## REQUIRED ACTION
Tell how many lines in the data hold "text", giving that figure alone.

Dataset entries
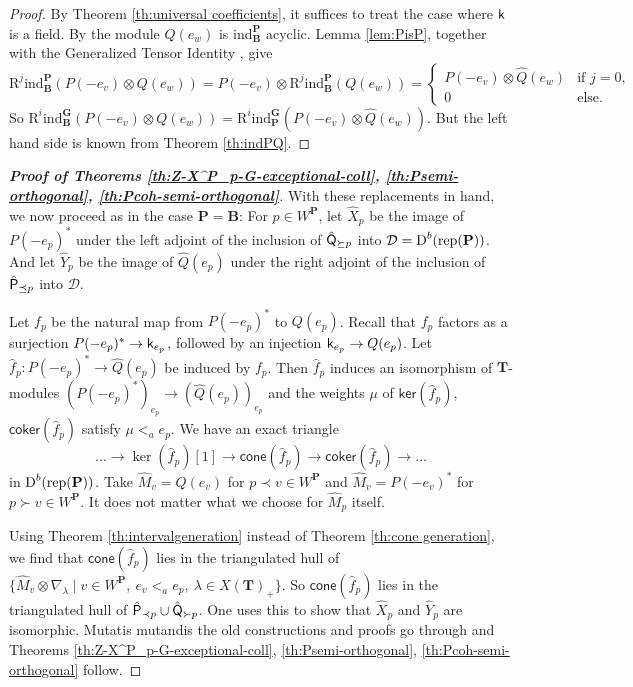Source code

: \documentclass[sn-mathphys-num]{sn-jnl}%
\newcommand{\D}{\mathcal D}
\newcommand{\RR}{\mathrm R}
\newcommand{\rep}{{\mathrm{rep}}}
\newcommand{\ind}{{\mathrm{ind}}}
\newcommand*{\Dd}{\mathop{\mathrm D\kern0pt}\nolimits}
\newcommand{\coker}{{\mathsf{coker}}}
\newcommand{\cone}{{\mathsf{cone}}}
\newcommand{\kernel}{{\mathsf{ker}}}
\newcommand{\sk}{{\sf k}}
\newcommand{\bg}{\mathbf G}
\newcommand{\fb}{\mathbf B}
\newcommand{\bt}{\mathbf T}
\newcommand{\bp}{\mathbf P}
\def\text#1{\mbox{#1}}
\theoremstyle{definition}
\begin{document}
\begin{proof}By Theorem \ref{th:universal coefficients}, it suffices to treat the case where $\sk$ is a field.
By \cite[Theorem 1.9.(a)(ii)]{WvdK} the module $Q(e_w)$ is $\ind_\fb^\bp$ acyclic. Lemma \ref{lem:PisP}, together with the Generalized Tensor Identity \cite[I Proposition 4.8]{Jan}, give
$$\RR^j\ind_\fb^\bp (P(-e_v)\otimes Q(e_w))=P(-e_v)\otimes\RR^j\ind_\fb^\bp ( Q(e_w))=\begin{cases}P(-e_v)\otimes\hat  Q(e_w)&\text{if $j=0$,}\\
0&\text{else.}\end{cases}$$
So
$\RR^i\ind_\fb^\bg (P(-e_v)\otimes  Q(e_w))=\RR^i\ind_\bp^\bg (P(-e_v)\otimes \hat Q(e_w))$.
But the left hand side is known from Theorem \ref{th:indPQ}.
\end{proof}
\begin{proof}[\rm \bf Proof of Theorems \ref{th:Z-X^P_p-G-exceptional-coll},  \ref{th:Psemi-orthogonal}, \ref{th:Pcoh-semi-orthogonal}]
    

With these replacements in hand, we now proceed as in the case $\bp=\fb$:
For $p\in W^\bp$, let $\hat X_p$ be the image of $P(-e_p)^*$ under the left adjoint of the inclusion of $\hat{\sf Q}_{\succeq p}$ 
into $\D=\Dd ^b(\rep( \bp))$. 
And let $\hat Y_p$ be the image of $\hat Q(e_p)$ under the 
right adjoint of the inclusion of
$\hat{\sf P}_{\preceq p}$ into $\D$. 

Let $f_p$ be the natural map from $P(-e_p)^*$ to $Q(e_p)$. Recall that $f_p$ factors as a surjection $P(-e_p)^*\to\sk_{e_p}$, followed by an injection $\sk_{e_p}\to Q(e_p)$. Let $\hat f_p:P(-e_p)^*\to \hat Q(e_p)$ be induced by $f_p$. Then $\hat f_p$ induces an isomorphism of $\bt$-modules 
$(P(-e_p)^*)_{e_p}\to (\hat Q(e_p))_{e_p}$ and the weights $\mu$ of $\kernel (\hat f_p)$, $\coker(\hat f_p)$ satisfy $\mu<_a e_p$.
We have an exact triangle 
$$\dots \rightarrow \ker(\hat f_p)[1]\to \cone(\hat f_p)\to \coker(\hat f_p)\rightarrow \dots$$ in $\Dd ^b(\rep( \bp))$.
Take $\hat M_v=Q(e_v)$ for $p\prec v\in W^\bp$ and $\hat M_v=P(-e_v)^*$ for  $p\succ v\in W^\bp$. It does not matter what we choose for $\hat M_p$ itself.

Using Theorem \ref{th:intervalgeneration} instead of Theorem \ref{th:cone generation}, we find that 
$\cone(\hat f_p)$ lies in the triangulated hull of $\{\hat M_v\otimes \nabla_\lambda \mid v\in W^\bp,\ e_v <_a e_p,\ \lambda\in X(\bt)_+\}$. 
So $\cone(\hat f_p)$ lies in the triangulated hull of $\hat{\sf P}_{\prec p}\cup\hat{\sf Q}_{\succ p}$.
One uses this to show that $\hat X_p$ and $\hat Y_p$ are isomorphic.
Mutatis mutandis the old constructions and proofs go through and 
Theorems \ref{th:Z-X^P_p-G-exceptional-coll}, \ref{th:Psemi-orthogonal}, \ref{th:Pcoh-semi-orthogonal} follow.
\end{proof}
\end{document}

...

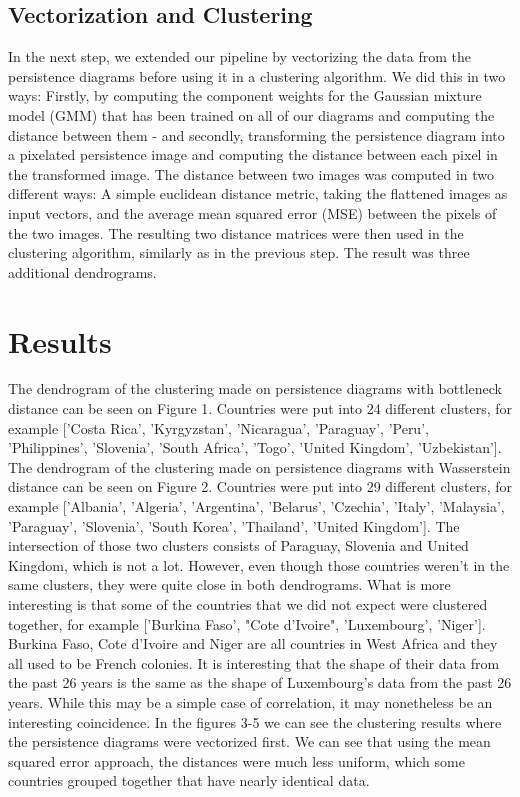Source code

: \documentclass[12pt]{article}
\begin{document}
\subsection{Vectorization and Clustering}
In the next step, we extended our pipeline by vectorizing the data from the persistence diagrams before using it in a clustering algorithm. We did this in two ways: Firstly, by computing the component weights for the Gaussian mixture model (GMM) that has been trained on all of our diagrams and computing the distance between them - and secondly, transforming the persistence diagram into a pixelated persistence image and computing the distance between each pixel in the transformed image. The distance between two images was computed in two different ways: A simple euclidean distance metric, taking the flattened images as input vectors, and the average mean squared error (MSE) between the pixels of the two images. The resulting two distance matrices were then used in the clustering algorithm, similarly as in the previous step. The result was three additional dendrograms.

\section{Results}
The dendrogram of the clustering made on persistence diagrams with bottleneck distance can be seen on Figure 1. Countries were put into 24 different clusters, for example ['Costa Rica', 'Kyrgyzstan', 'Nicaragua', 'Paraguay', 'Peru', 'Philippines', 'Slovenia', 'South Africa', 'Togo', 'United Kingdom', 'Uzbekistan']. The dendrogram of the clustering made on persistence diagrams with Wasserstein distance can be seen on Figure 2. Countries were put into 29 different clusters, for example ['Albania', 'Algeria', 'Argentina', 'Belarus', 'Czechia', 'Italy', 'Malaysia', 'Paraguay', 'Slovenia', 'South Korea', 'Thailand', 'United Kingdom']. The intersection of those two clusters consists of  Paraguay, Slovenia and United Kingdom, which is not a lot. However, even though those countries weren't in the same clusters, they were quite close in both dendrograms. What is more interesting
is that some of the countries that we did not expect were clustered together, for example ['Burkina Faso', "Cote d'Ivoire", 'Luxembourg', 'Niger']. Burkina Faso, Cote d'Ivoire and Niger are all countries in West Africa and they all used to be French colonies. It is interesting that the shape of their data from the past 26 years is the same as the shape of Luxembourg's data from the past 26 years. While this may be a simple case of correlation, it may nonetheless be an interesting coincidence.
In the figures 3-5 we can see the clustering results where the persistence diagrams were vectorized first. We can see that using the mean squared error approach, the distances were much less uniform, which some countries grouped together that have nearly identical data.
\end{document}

## TASK SOLUTION
3